Rochester, NY, violinist and bow maker Frank Testa has seen the issue from different angles. In the 1970s, he bought a moderately expensive instrument and got a 10-percent discount because, he believes, his teacher told the dealer he didn’t want a commission. “So in defense of teachers, there are quite a number that I know of who are active at universities and who consistently refuse a commission and insist that the dealer lower the price by [eliminating] their commissions.”
But the practice is so pervasive that sometimes dealers will send a check unsolicited to the buyer’s teacher—offending those teachers who feel it’s reprehensible to accept payment. Testa finds the issue so insidious and offensive that he contacted the U.S. Department of Justice during the Reagan administration and asked for an investigation. Testa was told that consumer-fraud–type complaints such as this one didn't have a prayer of being pursued in the political climate of that time.
That didn’t dim his contempt for the practice. “I wouldn’t have a problem with it if it were all up front and everybody knew what was going on.

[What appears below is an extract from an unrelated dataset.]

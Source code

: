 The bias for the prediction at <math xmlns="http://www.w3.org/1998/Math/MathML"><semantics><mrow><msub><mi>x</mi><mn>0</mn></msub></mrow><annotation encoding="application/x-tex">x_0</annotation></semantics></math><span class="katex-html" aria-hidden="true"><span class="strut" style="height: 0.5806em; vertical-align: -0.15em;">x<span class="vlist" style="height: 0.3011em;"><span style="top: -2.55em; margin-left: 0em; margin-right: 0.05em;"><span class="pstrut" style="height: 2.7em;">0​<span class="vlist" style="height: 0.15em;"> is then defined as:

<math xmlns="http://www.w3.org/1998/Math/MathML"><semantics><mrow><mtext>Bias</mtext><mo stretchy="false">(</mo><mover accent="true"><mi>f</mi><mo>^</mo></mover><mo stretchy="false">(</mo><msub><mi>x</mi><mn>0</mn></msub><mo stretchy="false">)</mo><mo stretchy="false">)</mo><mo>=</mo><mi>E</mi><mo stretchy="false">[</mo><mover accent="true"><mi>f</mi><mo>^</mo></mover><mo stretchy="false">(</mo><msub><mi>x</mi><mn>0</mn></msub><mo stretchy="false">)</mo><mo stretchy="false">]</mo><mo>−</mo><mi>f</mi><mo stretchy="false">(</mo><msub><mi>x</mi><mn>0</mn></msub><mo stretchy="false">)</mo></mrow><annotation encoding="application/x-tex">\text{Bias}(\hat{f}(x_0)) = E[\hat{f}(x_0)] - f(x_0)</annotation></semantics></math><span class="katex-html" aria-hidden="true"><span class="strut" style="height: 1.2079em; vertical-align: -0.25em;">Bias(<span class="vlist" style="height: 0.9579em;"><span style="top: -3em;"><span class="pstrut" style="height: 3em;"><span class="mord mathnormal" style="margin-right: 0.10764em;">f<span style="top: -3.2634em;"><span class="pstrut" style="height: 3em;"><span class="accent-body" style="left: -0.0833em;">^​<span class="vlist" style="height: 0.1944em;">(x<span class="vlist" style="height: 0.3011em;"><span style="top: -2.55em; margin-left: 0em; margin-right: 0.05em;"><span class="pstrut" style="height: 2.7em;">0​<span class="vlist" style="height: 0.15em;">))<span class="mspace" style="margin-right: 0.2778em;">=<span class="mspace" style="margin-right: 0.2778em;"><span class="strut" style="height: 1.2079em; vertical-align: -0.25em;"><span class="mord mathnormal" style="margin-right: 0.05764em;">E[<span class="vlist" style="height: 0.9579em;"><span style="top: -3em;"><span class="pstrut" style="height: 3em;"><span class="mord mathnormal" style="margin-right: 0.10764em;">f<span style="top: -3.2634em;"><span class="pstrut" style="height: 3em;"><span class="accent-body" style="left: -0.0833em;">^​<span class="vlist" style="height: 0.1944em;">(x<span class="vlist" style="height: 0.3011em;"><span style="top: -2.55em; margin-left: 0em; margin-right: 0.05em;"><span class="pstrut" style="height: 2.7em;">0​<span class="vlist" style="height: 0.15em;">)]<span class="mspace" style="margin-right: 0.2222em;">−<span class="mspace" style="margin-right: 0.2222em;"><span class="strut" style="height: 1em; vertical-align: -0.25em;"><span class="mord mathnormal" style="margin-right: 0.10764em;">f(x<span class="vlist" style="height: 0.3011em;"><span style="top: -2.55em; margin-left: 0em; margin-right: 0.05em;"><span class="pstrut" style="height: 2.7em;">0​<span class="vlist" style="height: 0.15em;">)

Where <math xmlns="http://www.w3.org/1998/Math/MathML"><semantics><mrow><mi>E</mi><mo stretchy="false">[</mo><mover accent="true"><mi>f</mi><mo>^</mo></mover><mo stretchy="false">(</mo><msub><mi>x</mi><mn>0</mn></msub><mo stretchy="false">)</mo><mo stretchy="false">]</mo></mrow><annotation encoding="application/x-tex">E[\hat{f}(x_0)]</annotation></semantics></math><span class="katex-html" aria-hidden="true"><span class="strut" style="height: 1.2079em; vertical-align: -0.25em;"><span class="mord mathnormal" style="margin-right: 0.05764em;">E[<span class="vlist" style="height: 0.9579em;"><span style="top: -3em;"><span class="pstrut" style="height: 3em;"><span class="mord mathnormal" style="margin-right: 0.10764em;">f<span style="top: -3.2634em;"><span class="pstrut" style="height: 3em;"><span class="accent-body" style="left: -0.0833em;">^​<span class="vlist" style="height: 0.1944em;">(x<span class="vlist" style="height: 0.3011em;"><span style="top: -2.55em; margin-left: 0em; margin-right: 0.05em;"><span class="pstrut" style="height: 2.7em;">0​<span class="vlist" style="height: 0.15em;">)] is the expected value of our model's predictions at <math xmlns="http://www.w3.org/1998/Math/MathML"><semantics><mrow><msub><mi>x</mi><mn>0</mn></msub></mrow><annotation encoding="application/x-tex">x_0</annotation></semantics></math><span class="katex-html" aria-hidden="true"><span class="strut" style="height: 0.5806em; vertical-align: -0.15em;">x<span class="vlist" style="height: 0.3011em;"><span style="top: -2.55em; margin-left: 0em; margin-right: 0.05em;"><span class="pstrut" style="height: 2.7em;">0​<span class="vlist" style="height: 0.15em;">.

But the betrayal of trust is what bothers me,” Testa says. “There’s an unseemly quality to the commissions given that [those dealers and teachers who conform to the practice] have a vested interest and that vested interest is not known.”
Shop owners like Kerr, Reuter, and Chrapkiewicz agree wholeheartedly.
“I don’t feel comfortable with it,” Chrapkiewicz says. “Let’s just let everybody know [what the cost represents] and not have this secret game going on.”